START Available data

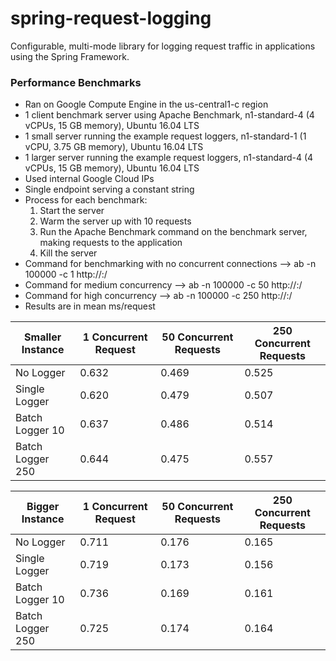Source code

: # spring-request-logging
Configurable, multi-mode library for logging request traffic in applications using the Spring Framework.

### Performance Benchmarks

* Ran on Google Compute Engine in the us-central1-c region
* 1 client benchmark server using Apache Benchmark, n1-standard-4 (4 vCPUs, 15 GB memory), Ubuntu 16.04 LTS
* 1 small server running the example request loggers, n1-standard-1 (1 vCPU, 3.75 GB memory), Ubuntu 16.04 LTS
* 1 larger server running the example request loggers, n1-standard-4 (4 vCPUs, 15 GB memory), Ubuntu 16.04 LTS
* Used internal Google Cloud IPs
* Single endpoint serving a constant string
* Process for each benchmark:
    1. Start the server
    2. Warm the server up with 10 requests
    3. Run the Apache Benchmark command on the benchmark server, making requests to the application
    4. Kill the server
* Command for benchmarking with no concurrent connections --> ab -n 100000 -c 1 http://<ip>:<port>/
* Command for medium concurrency --> ab -n 100000 -c 50 http://<ip>:<port>/
* Command for high concurrency --> ab -n 100000 -c 250 http://<ip>:<port>/
* Results are in mean ms/request

| Smaller Instance | 1 Concurrent Request | 50 Concurrent Requests | 250 Concurrent Requests |
| ---------------- | -------------------- | ---------------------- | ----------------------- |
| No Logger        | 0.632                | 0.469                  | 0.525                   |
| Single Logger    | 0.620                | 0.479                  | 0.507                   |
| Batch Logger 10  | 0.637                | 0.486                  | 0.514                   |
| Batch Logger 250 | 0.644                | 0.475                  | 0.557                   |

| Bigger Instance  | 1 Concurrent Request | 50 Concurrent Requests | 250 Concurrent Requests |
| ---------------- | -------------------- | ---------------------- | ----------------------- |
| No Logger        | 0.711                | 0.176                  | 0.165                   |
| Single Logger    | 0.719                | 0.173                  | 0.156                   |
| Batch Logger 10  | 0.736                | 0.169                  | 0.161                   |
| Batch Logger 250 | 0.725                | 0.174                  | 0.164                   |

END Available data

Copy all entries exactly; skip pictures.

Reply to the task:
Source code

: # spring-request-logging
Configurable, multi-mode library for logging request traffic in applications using the Spring Framework.

### Performance Benchmarks

* Ran on Google Compute Engine in the us-central1-c region
* 1 client benchmark server using Apache Benchmark, n1-standard-4 (4 vCPUs, 15 GB memory), Ubuntu 16.04 LTS
* 1 small server running the example request loggers, n1-standard-1 (1 vCPU, 3.75 GB memory), Ubuntu 16.04 LTS
* 1 larger server running the example request loggers, n1-standard-4 (4 vCPUs, 15 GB memory), Ubuntu 16.04 LTS
* Used internal Google Cloud IPs
* Single endpoint serving a constant string
* Process for each benchmark:
    1. Start the server
    2. Warm the server up with 10 requests
    3. Run the Apache Benchmark command on the benchmark server, making requests to the application
    4. Kill the server
* Command for benchmarking with no concurrent connections --> ab -n 100000 -c 1 http://<ip>:<port>/
* Command for medium concurrency --> ab -n 100000 -c 50 http://<ip>:<port>/
* Command for high concurrency --> ab -n 100000 -c 250 http://<ip>:<port>/
* Results are in mean ms/request

| Smaller Instance | 1 Concurrent Request | 50 Concurrent Requests | 250 Concurrent Requests |
| ---------------- | -------------------- | ---------------------- | ----------------------- |
| No Logger        | 0.632                | 0.469                  | 0.525                   |
| Single Logger    | 0.620                | 0.479                  | 0.507                   |
| Batch Logger 10  | 0.637                | 0.486                  | 0.514                   |
| Batch Logger 250 | 0.644                | 0.475                  | 0.557                   |

| Bigger Instance  | 1 Concurrent Request | 50 Concurrent Requests | 250 Concurrent Requests |
| ---------------- | -------------------- | ---------------------- | ----------------------- |
| No Logger        | 0.711                | 0.176                  | 0.165                   |
| Single Logger    | 0.719                | 0.173                  | 0.156                   |
| Batch Logger 10  | 0.736                | 0.169                  | 0.161                   |
| Batch Logger 250 | 0.725                | 0.174                  | 0.164                   |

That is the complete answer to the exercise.